Stabilize execution of test.sh on dev Linux environments: certifier_tests_wrap.cc:178:11: fatal error: Python.h: No such file or directory

gapisback commented 1 year ago

The newly added test.sh script is not working correctly on engineers' Linux dev env.
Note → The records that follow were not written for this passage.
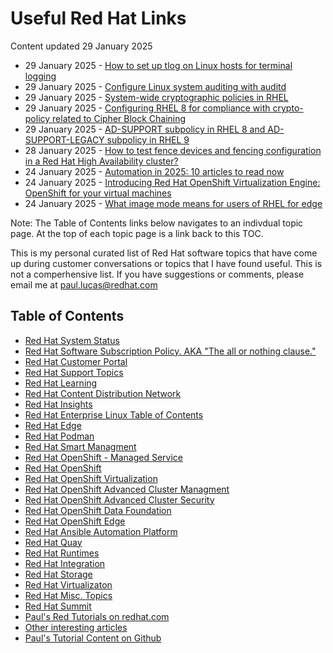 # Useful Red Hat Links
Content updated 29 January 2025

- 29 January 2025 - [How to set up tlog on Linux hosts for terminal logging](https://www.redhat.com/en/blog/terminal-logging)
- 29 January 2025 - [Configure Linux system auditing with auditd](https://www.redhat.com/en/blog/configure-linux-auditing-auditd)
- 29 January 2025 - [System-wide cryptographic policies in RHEL](https://access.redhat.com/articles/3666211)
- 29 January 2025 - [Configuring RHEL 8 for compliance with crypto-policy related to Cipher Block Chaining](https://www.redhat.com/en/blog/configuring-rhel-8-compliance-crypto-policy-related-cipher-block-chaining)
- 29 January 2025 - [AD-SUPPORT subpolicy in RHEL 8 and AD-SUPPORT-LEGACY subpolicy in RHEL 9](https://access.redhat.com/solutions/7004158)
- 28 January 2025 - [How to test fence devices and fencing configuration in a Red Hat High Availability cluster?](https://access.redhat.com/solutions/18803)
- 24 January 2025 - [Automation in 2025: 10 articles to read now](https://www.redhat.com/en/blog/automation-2025-10-articles-read-now?sc_cid=701f2000000txokAAA&utm_source=bambu&utm_medium=organic_social)
- 24 January 2025 - [Introducing Red Hat OpenShift Virtualization Engine: OpenShift for your virtual machines](https://www.redhat.com/en/blog/introducing-red-hat-openshift-virtualization-engine)
- 24 January 2025 - [What image mode means for users of RHEL for edge](https://www.redhat.com/en/blog/what-image-mode-means-users-rhel-edge?sc_cid=701f2000000txokAAA&utm_source=bambu&utm_medium=organic_social)


Note: The Table of Contents links below navigates to an indivdual topic page.  At the top of each topic page is a link back to this TOC.

This is my personal curated list of Red Hat software topics that have come up during customer conversations or topics that I have found useful.  This is not a comperhensive list.  If you have suggestions or comments, please email me at paul.lucas@redhat.com


## Table of Contents
- [Red Hat System Status](https://status.redhat.com/)
- [Red Hat Software Subscription Policy.  AKA "The all or nothing clause."](https://github.com/pslucas0212/Red-Hat-Software-Subscription-Policy)
- [Red Hat Customer Portal](https://github.com/pslucas0212/Customer-Portal-Useful-Links)
- [Red Hat Support Topics](https://github.com/pslucas0212/RedHatSupport-Useful-Links/blob/main/README.md)
- [Red Hat Learning](https://github.com/pslucas0212/RedHatLearning-Useful-Links/blob/main/README.md) 
- [Red Hat Content Distribution Network](https://github.com/pslucas0212/RedHatCDN-Useful-Links/blob/main/README.md)
- [Red Hat Insights](https://github.com/pslucas0212/Red-Hat-Insights-Useful-Links) 
- [Red Hat Enterprise Linux Table of Contents](https://github.com/pslucas0212/Red-Hat-Enterprise-Linux-Table-of-Contents/)
- [Red Hat Edge](https://github.com/pslucas0212/Red-Hat-Edge/tree/main)
- [Red Hat Podman](https://github.com/pslucas0212/RedHatPodman-Useful-Links)
- [Red Hat Smart Managment](https://github.com/pslucas0212/SmartManagement-Useful-Links/blob/main/README.md) 
- [Red Hat OpenShift - Managed Service](https://github.com/pslucas0212/OCP-ManagedService-UsefulLink)
- [Red Hat OpenShift](https://github.com/pslucas0212/OCP-Useful-Links/blob/main/README.md)
- [Red Hat OpenShift Virtualization](https://github.com/pslucas0212/OCP-Virt)
- [Red Hat OpenShift Advanced Cluster Managment](https://github.com/pslucas0212/OCP-ACM-UsefulLink)
- [Red Hat OpenShift Advanced Cluster Security](https://github.com/pslucas0212/OCP-ACS-UsefulLink)
- [Red Hat OpenShift Data Foundation](https://github.com/pslucas0212/Openshift-Data-Foundation-Useful-Links)
- [Red Hat OpenShift Edge](https://github.com/pslucas0212/OCP-Useful-Links/blob/main/README.md#red-hat-openshift-edge)
- [Red Hat Ansible Automation Platform](https://github.com/pslucas0212/AAP-Useful-Links/blob/main/README.md)
- [Red Hat Quay](https://github.com/pslucas0212/Quay-Useful-Links/tree/main)
- [Red Hat Runtimes](https://github.com/pslucas0212/RedHatRuntimes-Useful-Links/blob/main/README.md)
- [Red Hat Integration](https://github.com/pslucas0212/RedHatIntegration-Useful-Links/)
- [Red Hat Storage](https://github.com/pslucas0212/RedHatStorage-Useful-Links/blob/main/README.md)
- [Red Hat Virtualizaton](https://github.com/pslucas0212/RedHatVirtualization-Useful-Links/blob/main/README.md)
- [Red Hat Misc. Topics](https://github.com/pslucas0212/RedHatMiscTopics-Useful-Links/blob/main/README.md)
- [Red Hat Summit](https://github.com/pslucas0212/Red-Hat-Summit/)
- [Paul's Red Tutorials on redhat.com](https://github.com/pslucas0212/Paul-Red-Hat-Tutorials)
- [Other interesting articles]()
- [Paul's Tutorial Content on Github](https://github.com/pslucas0212/PaulsTutorials/tree/main)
There are some hard-coded dependencies in various build scripts that need to be corrected.

There are at least a couple of diff issues to resolve under this issue:

Dir-path for PY_INCLUDE = -I /usr/include/python3.10/ needs to be fixed in all make files.
Support passing down LOCAL_LIB=/usr/local/lib64 from test.sh to sub-scripts / makefiles.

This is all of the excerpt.